Thursday, June 7, 2007

Domain-specific Languages in Lisp

On 6/7/07, Grant Rettke wrote:
>
> That said, when I think of a DSL think about letting folks write
> "programs" like:
>
> "trade 100 shares(x) when (time < 20:00) and timingisright()"
>
> When I think about syntax transformation in Lisp I think primarily
> about language features.

In order to talk about domain-specific languages you need a definition of what a language is. Semi-formally, a computer language is a system of syntax and semantics that let you describe a computational process. It is characterised by these features:

  1. Primitive constructs, provided ab-initio in the language.
  2. Means of combination to create complex elements from the primitives.
  3. Means of abstraction to control the resulting complexity.

So a domain-specific language would have primitives that are specific to the domain in question, means of combination that may model the natural combinations in the domain, and means of abstraction that model the natural abstractions in the domain.

To bring this back down to earth, let's consider your `trading language':
"trade 100 shares(x) when (time < 20:00) and timingisright()"

One of the first things I notice about this is that it has some special syntax. There are three approaches to designing programming language syntax. The first is to develop a good understanding of programming language grammars and parsers and then carefully construct a grammar that can be parsed by an LALR(1), or LL(k) parser. The second approach is to `wing it' and make up some ad-hoc syntax involving curly braces, semicolons, and other random punctuation. The third approach is to `punt' and use the parser at hand.

I'm guessing that you took approach number two. That's fine because you aren't actually proposing a language, but rather you are creating a topic of discussion.

I am continually amazed at the fact that many so-called language designers opt for option 2. This leads to strange and bizarre syntax that can be very hard to parse and has ambiguities, `holes' (constructs that *ought* to be expressable but the logical syntax does something different), and `nonsense' (constructs that *are* parseable, but have no logical meaning). Languages such as C++ and Python have these sorts of problems.

Few people choose option 1 for a domain-specific language. It hardly seems worth the effort for a `tiny' language.

Unfortunately, few people choose option 3. Part of the reason is that the parser for the implementation language is not usually separable from the compiler.

For Lisp and Scheme hackers, though, option 3 is a no-brainer. You call `read' and you get back something very close to the AST for your domain specific language. The `drawback' is that your DSL will have a fully parenthesized prefix syntax. Of course Lisp and Scheme hackers don't consider this a drawback at all.
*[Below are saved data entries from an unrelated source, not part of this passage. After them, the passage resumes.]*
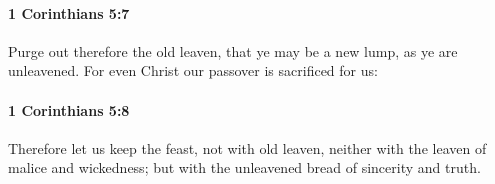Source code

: 		\paragraph{1 Corinthians 5:7} %
			\label{1CORINTHIANS-5-7}

			Purge out therefore the old leaven, that ye may be a new lump, as ye are unleavened. For even Christ our passover is sacrificed for us:

			\begin{framed}
			\scriptsize
				\begin{compactdesc}
					\item[SBLG] 
				\end{compactdesc}
			\end{framed}

		\paragraph{1 Corinthians 5:8} %
			\label{1CORINTHIANS-5-8}

			Therefore let us keep the feast, not with old leaven, neither with the leaven of malice and wickedness; but with the unleavened bread of sincerity and truth.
So let's change your DSL slightly to make life easier for us:

 (when (and (< time 20:00)
            (timing-is-right))
     (trade (make-shares 100 x)))

When implementing a DSL, you have several strategies: you could write and interpreter for it, you could compile it to machine code, or you could compile it to a different high-level language. Compiling to machine code is unattractive because it is hard to debug, you have to be concerned with linking, binary formats, stack layouts, etc. etc.
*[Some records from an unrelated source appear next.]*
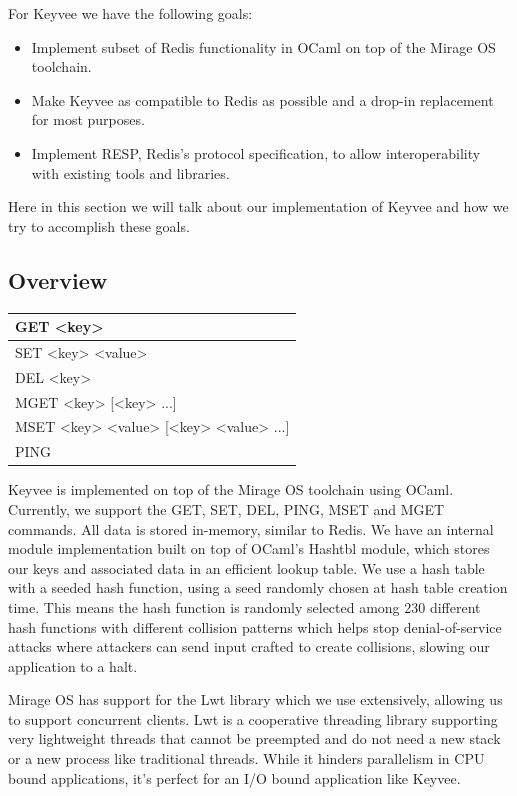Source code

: \documentclass[english,10pt,twocolumn]{article}
\begin{document}
For Keyvee we have the following goals:

\begin{itemize}
  \item Implement subset of Redis functionality in OCaml on top of the Mirage OS toolchain.
  \item Make Keyvee as compatible to Redis as possible and a drop-in replacement for most purposes.
  \item Implement RESP, Redis's protocol specification, to allow interoperability with existing tools and libraries.
\end{itemize}

Here in this section we will talk about our implementation of Keyvee and how we try to accomplish these goals.

\subsection{Overview}

\begin{center}
  \begin{tabular}{ | l | }
    \hline
    GET <key> \\ \hline
    SET <key> <value> \\ \hline
    DEL <key> \\ \hline
    MGET <key> [<key> ...] \\ \hline
    MSET <key> <value> [<key> <value> ...] \\ \hline
    PING \\ \hline
  \end{tabular}
\end{center}



Keyvee is implemented on top of the Mirage OS toolchain using OCaml.
Currently, we support the GET, SET, DEL, PING, MSET and MGET commands.
All data is stored in-memory, similar to Redis.
We have an internal module implementation built on top of OCaml's Hashtbl module, which stores our keys and associated data in an efficient lookup table.
We use a hash table with a seeded hash function, using a seed randomly chosen at hash table creation time.
This means the hash function is randomly selected among 230 different hash functions with different collision patterns which helps stop denial-of-service attacks where attackers can send input crafted to create collisions, slowing our application to a halt.

Mirage OS has support for the Lwt library which we use extensively, allowing us to support concurrent clients.
Lwt is a cooperative threading library supporting very lightweight threads that cannot be preempted and do not need a new stack or a new process like traditional threads.
While it hinders parallelism in CPU bound applications, it's perfect for an I/O bound application like Keyvee.
\end{document}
Interpretation is a popular choice, but there is an interesting drawback. Almost all DSLs have generic language features. You probably want integers and strings and vectors. You probably want subroutines and variables. A good chunk of your interpreter will be implementing these generic features and only a small part will be doing the special DSL stuff.
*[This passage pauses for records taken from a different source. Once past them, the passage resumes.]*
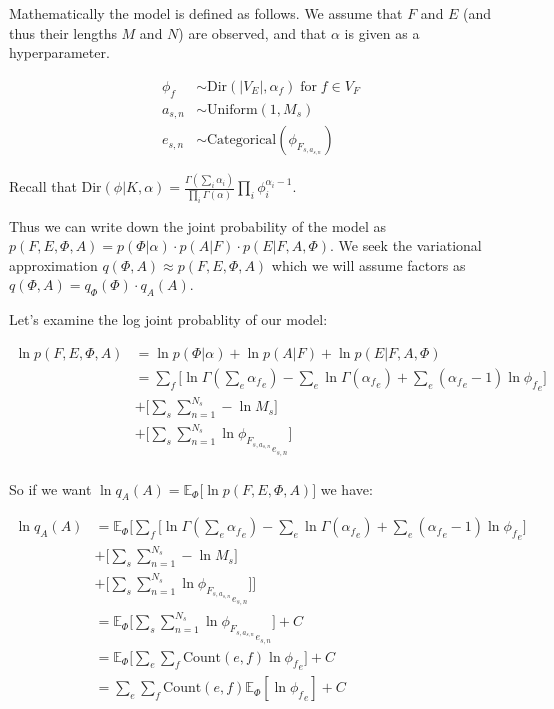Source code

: \documentclass[11pt]{article}
\begin{document}
Mathematically the model is defined as follows. We assume that $F$ and $E$ (and thus their lengths $M$ and $N$) are observed, and that $\alpha$ is given as a hyperparameter.

\begin{align*}
\phi_f &\sim \text{Dir}(|V_E|, \alpha_f)\;\text{for}\;f \in V_F \\
a_{s,n} &\sim \text{Uniform}(1, M_s) \\
e_{s,n} &\sim \text{Categorical}(\phi_{F_{s, a_{s, n}}})
\end{align*}

Recall that $\text{Dir}(\phi | K, \alpha) = \frac{\Gamma(\sum_i\alpha_i)}{\prod_i\Gamma(\alpha)} \prod_{i} \phi_i^{\alpha_i - 1}$.

Thus we can write down the joint probability of the model as
$p(F, E, \Phi, A) = p(\Phi | \alpha) \cdot p(A | F) \cdot p(E | F, A, \Phi)$.
We seek the variational approximation $q(\Phi, A) \approx p(F, E, \Phi, A)$ which we will assume factors as $q(\Phi, A) = q_\Phi(\Phi) \cdot q_A(A)$.

Let's examine the log joint probablity of our model:

\begin{align*}
\ln p(F, E, \Phi, A) &= \ln p(\Phi | \alpha) + \ln p(A | F) + \ln p(E | F, A, \Phi) \\
&= \sum_f \big[ \ln \Gamma(\sum_e {\alpha_f}_e) - \sum_e \ln \Gamma({\alpha_f}_e) + \sum_e ({\alpha_f}_e - 1) \ln {\phi_f}_e \big] \\
&+ \big[\sum_s \sum_{n=1}^{N_s} -\ln M_s \big] \\
&+ \big[ \sum_s \sum_{n=1}^{N_s} \ln {\phi_{F_{s, a_{s, n}}}}_{e_{s,n}} \big] \\
\end{align*}

So if we want $\ln q_A(A) = \mathbb{E}_\Phi \big[ \ln p(F, E, \Phi, A) \big]$ we have:

\begin{align*}
\ln q_A(A) &= \mathbb{E}_\Phi \bigg[ \sum_f \big[ \ln \Gamma(\sum_e {\alpha_f}_e) - \sum_e \ln \Gamma({\alpha_f}_e) + \sum_e ({\alpha_f}_e - 1) \ln {\phi_f}_e \big] \\
&+ \big[\sum_s \sum_{n=1}^{N_s} -\ln M_s \big]\\
&+ \big[ \sum_s \sum_{n=1}^{N_s} \ln {\phi_{F_{s, a_{s, n}}}}_{e_{s,n}} \big] \bigg] \\
&= \mathbb{E}_\Phi \bigg[ \sum_s \sum_{n=1}^{N_s} \ln {\phi_{F_{s, a_{s, n}}}}_{e_{s,n}} \bigg] + C \\
&= \mathbb{E}_\Phi \bigg[ \sum_e \sum_f \text{Count}(e, f) \ln{\phi_f}_e \bigg] + C \\
&= \sum_e \sum_f \text{Count}(e, f) \mathbb{E}_\Phi [\ln {\phi_f}_e] + C \\
\end{align*}
\end{document}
Compiling to a different high-level language has a number of advantages. It is easier to read and debug the compiled code, you can make the `primitives' in your DSL be rather high-level constructs in your target language.

Lisp has a leg up on this process. You can compile your DSL into Lisp and dynamically link it to the running Lisp image. You can `steal' the bulk of the generic part of your DSL from the existing Lisp: DSL variables become Lisp variables. DSL expressions become Lisp expressions where possible. Your `compiler' is mostly the identity function, and a handful of macros cover the rest.

You can use the means of combination and means of abstraction as provided by Lisp. This saves you a lot of work in designing the language, and it saves the user a lot of work in learning your language (*if* he already knows lisp, that is).

The real `lightweight' DSLs in Lisp look just like Lisp. They *are* Lisp. The `middleweight' DSLs do a bit more heavy processing in the macro expansion phase, but are *mostly* lisp. `Heavyweight' DSLs, where the language semantics are quite different from lisp, can nonetheless benefit from Lisp syntax. They'll *look* like Lisp, but act a bit differently (FrTime is a good example).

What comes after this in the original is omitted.